Da fragt sich jeder Premierenbesucher wie lässt sich dies im dritten Akt, in dem die Kindstötung am Hochzeitstag Jenufas mit Laca ans Licht der Öffentlichkeit kommen wird, noch steigern? Nun, Hermanis kehrt zu den Bildern des ersten Aktes zurück. Allerdings sind die Tänzerinnen nicht mehr in folkloristisch bunte Gewänder gekleidet sondern eher neutral und unterstreichen mit ihren Gesten fast im Sinne Diaghilevs und dessen Ballets russes die ganze Handlung. Nur ein Bild von vielen sei erwähnt: Sie machen mit ihren fließenden Bewegungen den Fluss offensichtlich, in dem die Küsterin das Kind ertränkte. Ob hier oder in jeder anderen Szene spürt man, dass alles genauestens durchdacht ist und ganz im Sinne des Regisseurs übertragen wird.

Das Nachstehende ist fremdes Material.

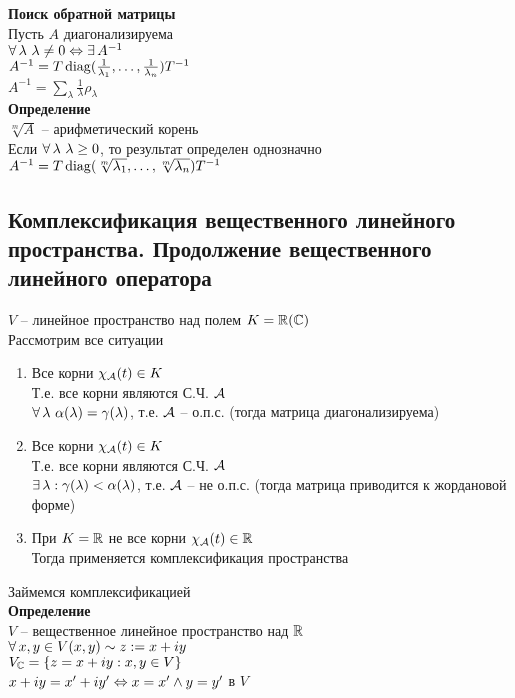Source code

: \documentclass[12pt]{article}
\begin{document}
\textbf{Поиск обратной матрицы}\\
Пусть $A$ диагонализируема\\
$\forall\, \lambda\ \lambda \neq 0 \Leftrightarrow \exists\, A^{-1}$\\
$A^{-1} = T\operatorname{diag}(\frac1{\lambda_1}, \ldots, \frac1{\lambda_n})T^{-1}$\\
$A^{-1} = \sum_\lambda \frac1\lambda \rho_\lambda$\\
\textbf{Определение}\\
$\sqrt[m]A$ -- арифметический корень\\
Если $\forall\, \lambda\ \lambda \geq 0$, то результат определен однозначно\\
$A^{-1} = T\operatorname{diag}(\sqrt[m]{\lambda_1}, \ldots, \sqrt[m]{\lambda_n})T^{-1}$\\
\subsection{Комплексификация вещественного линейного пространства. Продолжение вещественного линейного оператора}
$V$ -- линейное пространство над полем $K = \mathbb{R} (\mathbb{C})$\\
Рассмотрим все ситуации
\begin{enumerate}
    \item Все корни $\chi_\mathcal{A}(t) \in K$\\
    Т.е. все корни являются С.Ч. $\mathcal{A}$\\
    $\forall\, \lambda\ \alpha(\lambda) = \gamma(\lambda)$, т.е. $\mathcal{A}$ -- о.п.с. (тогда матрица диагонализируема)
    \item Все корни $\chi_\mathcal{A}(t) \in K$\\
    Т.е. все корни являются С.Ч. $\mathcal{A}$\\
    $\exists\, \lambda: \gamma(\lambda) < \alpha(\lambda)$, т.е. $\mathcal{A}$ -- не о.п.с. (тогда матрица приводится к жордановой форме)
    \item При $K = \mathbb{R}$ не все корни $\chi_\mathcal{A}(t) \in \mathbb{R}$\\
    Тогда применяется комплексификация пространства
\end{enumerate}
Займемся комплексификацией\\
\textbf{Определение}\\
$V$ -- вещественное линейное пространство над $\mathbb{R}$\\
$\forall\, x,y \in V (x,y) \sim z:= x+iy$\\
$V_\mathbb{C} = \{ z = x+iy: x,y \in V \}$\\
$x+iy = x'+iy' \Leftrightarrow x=x' \land y=y'$ в $V$\\
\end{document}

Unter den Darstellern ragen die beiden Frauen heraus: Sally Matthews lässt uns mit ihrer wunderschön hellen Stimme das Leiden der jungen Jenufa spüren, Jeanne-Michèle Charbonnet ist eine vom Wahnsinn getriebene Küsterin, die auch den Mut zur Hässlichkeit hat. Auch die beiden Tenöre Charles Workman als Laca und Nicky Spence als Steva setzen stimmliche Glanzpunkte. Und mehr als getragen wird die Produktion von einem glänzend aufspielenden Orchester unter der Leitung von Ludovic Morlot. Er versteht es die lyrischen Momente klangschön zu gestalten, aber es sind vor allem die dramatischen Passagen, die in ihrer Klangfülle zu Musiktheater im Orchestergraben werden.
Diese „Jenufa“-Produktion sollte sich niemand entgehen lassen. Bis zum 7. Februar steht „Jenufa“ auf dem Spielplan der Monnaie.